A sample from the prior

What field(x) does

At a high level:

  • Input: x with shape (D,) or (..., D).
  • Output: covariance matrix/matrices \(\Sigma(x)\) with shape (..., D, D).

Mathematically:

  1. Compute a basis feature vector \(\phi(x)\) (Chebyshev basis products).
  2. Form a matrix
\[ U(x) = \sum_{i,j} W_{ij}\, \phi_{ij}(x) \]

(where indices suppressed; the actual tensor contraction is done via einsum).

  1. Produce
\[ \Sigma(x) = U(x)U(x)^\top + \varepsilon I. \]

In the code, the name “sqrt” is often used for \(U(x)\): it is a square-root factor of the covariance (up to the diagonal term).

If you’re looking for the implementation details of the “sqrt” computation, search in src/psyphy/model/wppm.py for a helper named like _compute_sqrt (or similarly named). That’s where you’ll find the einsum contraction turning W and basis features into U(x).

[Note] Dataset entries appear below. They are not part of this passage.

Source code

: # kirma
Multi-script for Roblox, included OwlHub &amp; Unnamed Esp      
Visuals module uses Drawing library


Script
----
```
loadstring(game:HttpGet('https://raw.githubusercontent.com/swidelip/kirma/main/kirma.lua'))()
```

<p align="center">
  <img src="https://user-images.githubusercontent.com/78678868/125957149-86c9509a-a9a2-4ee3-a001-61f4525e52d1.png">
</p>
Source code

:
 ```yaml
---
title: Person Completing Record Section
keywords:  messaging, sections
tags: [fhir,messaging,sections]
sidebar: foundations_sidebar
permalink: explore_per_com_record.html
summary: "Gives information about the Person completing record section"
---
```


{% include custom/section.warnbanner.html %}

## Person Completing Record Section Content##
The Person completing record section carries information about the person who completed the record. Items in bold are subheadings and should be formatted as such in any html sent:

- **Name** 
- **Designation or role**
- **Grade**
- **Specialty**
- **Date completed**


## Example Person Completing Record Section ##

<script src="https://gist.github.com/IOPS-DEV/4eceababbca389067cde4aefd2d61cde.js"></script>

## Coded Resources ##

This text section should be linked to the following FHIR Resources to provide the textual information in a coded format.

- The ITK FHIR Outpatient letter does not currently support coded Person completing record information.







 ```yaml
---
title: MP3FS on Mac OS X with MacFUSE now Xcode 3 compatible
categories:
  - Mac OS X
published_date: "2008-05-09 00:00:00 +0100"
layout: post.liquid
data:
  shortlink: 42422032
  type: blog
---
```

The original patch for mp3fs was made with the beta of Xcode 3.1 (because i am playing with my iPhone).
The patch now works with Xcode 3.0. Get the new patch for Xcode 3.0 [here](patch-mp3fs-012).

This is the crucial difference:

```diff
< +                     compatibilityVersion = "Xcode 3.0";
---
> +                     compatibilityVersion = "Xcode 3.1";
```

Corresponding code block in the example

  • Field wrapper construction:
  • truth_field = WPPMCovarianceField(truth_model, truth_params)
  • init_field = WPPMCovarianceField(model, init_params)
  • map_field = WPPMCovarianceField(model, map_posterior.params)

  • Batched evaluation:

  • gt_covs = truth_field(ref_points)

Step 5 — Fit with MAP optimization

We fut parameters with SGD + momentum:

Fitting with psyphy (MAPOptimizer)
map_optimizer = MAPOptimizer(
    steps=steps, learning_rate=lr, momentum=momentum, track_history=True, log_every=1
)
# Initialize at prior sample
init_params = model.init_params(jax.random.PRNGKey(42))

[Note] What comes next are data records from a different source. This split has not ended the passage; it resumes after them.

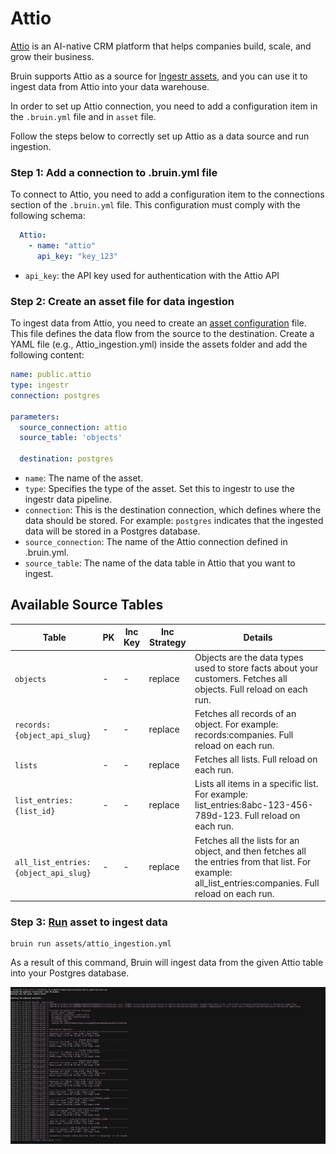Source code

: # Attio
[Attio](https://attio.com/) is an AI-native CRM platform that helps companies build, scale, and grow their business.

Bruin supports Attio as a source for [Ingestr assets](/assets/ingestr), and you can use it to ingest data from Attio into your data warehouse.

In order to set up Attio connection, you need to add a configuration item in the `.bruin.yml` file and in `asset` file.

Follow the steps below to correctly set up Attio as a data source and run ingestion.

### Step 1: Add a connection to .bruin.yml file
To connect to Attio, you need to add a configuration item to the connections section of the `.bruin.yml` file. This configuration must comply with the following schema:

```yaml
  Attio:
    - name: "attio"
      api_key: "key_123"
```
- `api_key`: the API key used for authentication with the Attio API

### Step 2: Create an asset file for data ingestion
To ingest data from Attio, you need to create an [asset configuration](/assets/ingestr#asset-structure) file. This file defines the data flow from the source to the destination. Create a YAML file (e.g., Attio_ingestion.yml) inside the assets folder and add the following content:

```yaml
name: public.attio
type: ingestr
connection: postgres

parameters:
  source_connection: attio
  source_table: 'objects'

  destination: postgres
```

- `name`: The name of the asset.
- `type`: Specifies the type of the asset. Set this to ingestr to use the ingestr data pipeline.
- `connection`: This is the destination connection, which defines where the data should be stored. For example: `postgres` indicates that the ingested data will be stored in a Postgres database.
- `source_connection`: The name of the Attio connection defined in .bruin.yml.
- `source_table`: The name of the data table in Attio that you want to ingest.

## Available Source Tables

| Table | PK | Inc Key | Inc Strategy | Details |
| ----- | -- | ------- | ------------ | ------- |
| `objects` | - | - | replace | Objects are the data types used to store facts about your customers. Fetches all objects. Full reload on each run. |
| `records:{object_api_slug}` | - | - | replace | Fetches all records of an object. For example: records:companies. Full reload on each run. |
| `lists` | - | - | replace | Fetches all lists. Full reload on each run. |
| `list_entries:{list_id}` | - | - | replace | Lists all items in a specific list. For example: list_entries:8abc-123-456-789d-123. Full reload on each run. |
| `all_list_entries:{object_api_slug}` | - | - | replace | Fetches all the lists for an object, and then fetches all the entries from that list. For example: all_list_entries:companies. Full reload on each run. |

### Step 3: [Run](/commands/run) asset to ingest data
```     
bruin run assets/attio_ingestion.yml
```
As a result of this command, Bruin will ingest data from the given Attio table into your Postgres database.

<img alt="Pipedrive" src="./media/attio_ingestion.png">

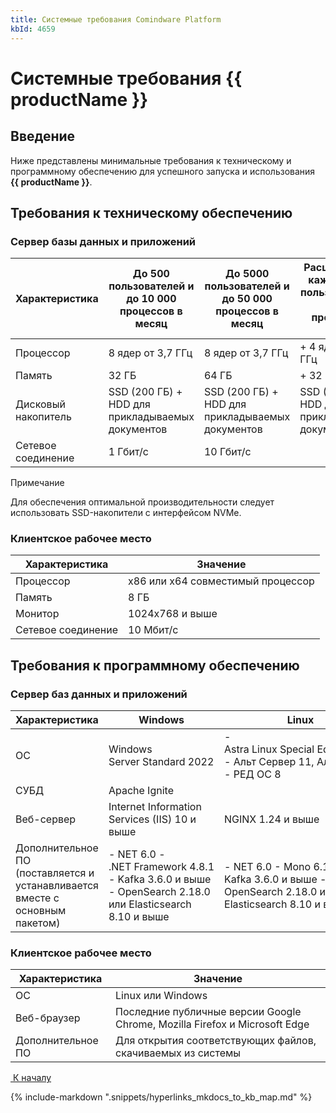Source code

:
 ```yaml
---
title: Системные требования Comindware Platform
kbId: 4659
---
```


# Системные требования {{ productName }}

## Введение

Ниже представлены минимальные требования к техническому и программному обеспечению для успешного запуска и использования **{{ productName }}**.

## Требования к техническому обеспечению

### Сервер базы данных и приложений

| Характеристика | До 500 пользователей и до 10 000 процессов в месяц | До 5000 пользователей и до 50 000 процессов в месяц | Расширение на каждые 4000 пользователей и 30 000 процессов в месяц |
| --- | --- | --- | --- |
| Процессор | 8 ядер от 3,7 ГГц | 8 ядер от 3,7 ГГц | + 4 ядра от 3,7 ГГц |
| Память | 32 ГБ | 64 ГБ | + 32 ГБ |
| Дисковый накопитель | SSD (200 ГБ) + HDD для прикладываемых документов | SSD (200 ГБ) + HDD для прикладываемых документов | SSD (200 ГБ) + HDD для прикладываемых документов |
| Сетевое соединение | 1 Гбит/с | 10 Гбит/с |  |

Примечание

Для обеспечения оптимальной производительности следует использовать SSD-накопители с интерфейсом NVMe.

### Клиентское рабочее место

| Характеристика | Значение |
| --- | --- |
| Процессор | x86 или x64 совместимый процессор |
| Память | 8 ГБ |
| Монитор | 1024x768 и выше |
| Сетевое соединение | 10 Мбит/с |

## Требования к программному обеспечению

### Сервер баз данных и приложений

| Характеристика | Windows | Linux |
| --- | --- | --- |
| ОС | Windows Server Standard 2022 | - Astra Linux Special Edition 1.7.5 - Альт Сервер 11, Альт СП 11 - РЕД ОС 8 |
| СУБД | Apache Ignite | |
| Веб-сервер | Internet Information Services (IIS) 10 и выше | NGINX 1.24 и выше |
| Дополнительное ПО (поставляется и устанавливается вместе с основным пакетом) | - NET 6.0 - .NET Framework 4.8.1 - Kafka 3.6.0 и выше - OpenSearch 2.18.0 или Elasticsearch 8.10 и выше | - NET 6.0 - Mono 6.12 - Kafka 3.6.0 и выше - OpenSearch 2.18.0 или Elasticsearch 8.10 и выше |

### Клиентское рабочее место

| Характеристика | Значение |
| --- | --- |
| ОС | Linux или Windows |
| Веб-браузер | Последние публичные версии Google Chrome, Mozilla Firefox и Microsoft Edge |
| Дополнительное ПО | Для открытия соответствующих файлов, скачиваемых из системы |

[*‌*
 К началу](#)

{% include-markdown ".snippets/hyperlinks_mkdocs_to_kb_map.md" %}
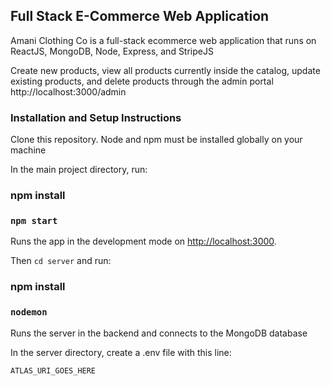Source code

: ## Full Stack E-Commerce Web Application

Amani Clothing Co is a full-stack ecommerce web application that runs on ReactJS, MongoDB, Node, Express, and StripeJS

Create new products, view all products currently inside the catalog, update existing products, and delete products through the admin portal http://localhost:3000/admin

### Installation and Setup Instructions

Clone this repository. Node and npm must be installed globally on your machine

In the main project directory, run:

### npm install

### `npm start`

Runs the app in the development mode on [http://localhost:3000](http://localhost:3000).

Then `cd server` and run:

### npm install

### `nodemon`

Runs the server in the backend and connects to the MongoDB database

In the server directory, create a .env file with this line:

```
ATLAS_URI_GOES_HERE
```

map_posterior = map_optimizer.fit(
    model,
    data,
    init_params=init_params,
)

What is being optimized

MAP fitting finds

\[ \theta_\text{MAP} = \arg\max_{\theta} \big[\log p(\mathcal{D}\mid\theta) + \log p(\theta)\big]. \]
  • \(\log p(\theta)\) is from Prior.log_prob(params) (see prior.py).
  • \(\log p(\mathcal{D}\mid\theta)\) is computed by the task’s log-likelihood (here via Monte Carlo inside OddityTask.loglik).

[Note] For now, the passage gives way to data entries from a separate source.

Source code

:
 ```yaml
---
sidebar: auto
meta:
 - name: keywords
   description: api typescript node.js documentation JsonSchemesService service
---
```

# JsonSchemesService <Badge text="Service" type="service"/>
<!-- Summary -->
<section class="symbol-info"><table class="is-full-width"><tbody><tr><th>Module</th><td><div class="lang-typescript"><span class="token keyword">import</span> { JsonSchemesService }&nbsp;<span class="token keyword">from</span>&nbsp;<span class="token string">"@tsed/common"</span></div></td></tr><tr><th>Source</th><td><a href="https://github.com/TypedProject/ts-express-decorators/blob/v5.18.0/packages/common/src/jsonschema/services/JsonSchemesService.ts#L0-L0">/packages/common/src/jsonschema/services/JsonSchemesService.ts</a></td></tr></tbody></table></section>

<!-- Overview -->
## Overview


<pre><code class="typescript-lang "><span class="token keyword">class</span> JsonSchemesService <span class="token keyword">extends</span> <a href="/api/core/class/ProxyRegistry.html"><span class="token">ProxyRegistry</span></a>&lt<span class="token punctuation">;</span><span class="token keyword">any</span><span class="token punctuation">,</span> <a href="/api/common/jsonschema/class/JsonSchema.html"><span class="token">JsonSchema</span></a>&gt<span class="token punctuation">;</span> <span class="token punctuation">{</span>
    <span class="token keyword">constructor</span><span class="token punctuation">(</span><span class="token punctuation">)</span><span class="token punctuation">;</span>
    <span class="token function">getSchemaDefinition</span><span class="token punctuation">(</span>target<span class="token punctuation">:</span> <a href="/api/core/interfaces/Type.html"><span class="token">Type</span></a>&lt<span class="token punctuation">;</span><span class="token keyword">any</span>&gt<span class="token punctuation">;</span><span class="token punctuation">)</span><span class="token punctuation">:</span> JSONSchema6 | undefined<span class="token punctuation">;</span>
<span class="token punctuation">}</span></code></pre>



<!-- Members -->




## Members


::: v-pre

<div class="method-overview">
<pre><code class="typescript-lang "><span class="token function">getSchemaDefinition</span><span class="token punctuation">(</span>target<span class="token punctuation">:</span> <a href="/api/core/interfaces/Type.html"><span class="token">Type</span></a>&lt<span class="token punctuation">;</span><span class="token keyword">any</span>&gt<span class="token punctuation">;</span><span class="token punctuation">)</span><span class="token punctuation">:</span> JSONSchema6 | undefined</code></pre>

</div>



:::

The result in this example is a MAPPosterior object that contains a point estimate map_posterior.params.


Step 6 — Visualize fit vs. truth vs. prior sample

Fitted ellipsoids overlayed with ground truth and model initialization, a sample from the prior.


Access learning curve
steps_hist, loss_hist = map_optimizer.get_history()
print(f"num steps: {len(steps_hist)}, num losses: {len(loss_hist)}")
if steps_hist:
    print(f"history step range: [{steps_hist[0]}, {steps_hist[-1]}]")
if steps_hist and loss_hist:
    fig2, ax2 = plt.subplots(figsize=(6, 4))
    ax2.set_xlim(steps_hist[0], steps_hist[-1])
    ax2.plot(steps_hist, loss_hist, color="#4444aa")
    ax2.set_title(
        f"Learning curve — lr={lr}, steps={steps} - MC-samples={MC_SAMPLES}, num-trials={num_trials_total}"
    )
    ax2.set_xlabel("Step")
    ax2.set_ylabel("Neg log likelihood")
    ax2.grid(True, alpha=0.3)
    plt.tight_layout()
    fig2.savefig(
        os.path.join(PLOTS_DIR, "learning_curve.png"),
        dpi=200,
        bbox_inches="tight",
    )
else:
    print("No history recorded — set track_history=True in MAPOptimizer to enable.")

Learning curve.


Minimal recipe (copy/paste mental model)

To use WPPM on your own data, these are the essential calls:

  1. Create task + noise + prior:
  2. task = OddityTask()
  3. noise = GaussianNoise(sigma=...)
  4. prior = Prior(input_dim=..., basis_degree=..., extra_embedding_dims=..., decay_rate=..., variance_scale=...)

  5. Create WPPM:

  6. model = WPPM(input_dim=..., prior=prior, task=task, noise=noise, diag_term=...)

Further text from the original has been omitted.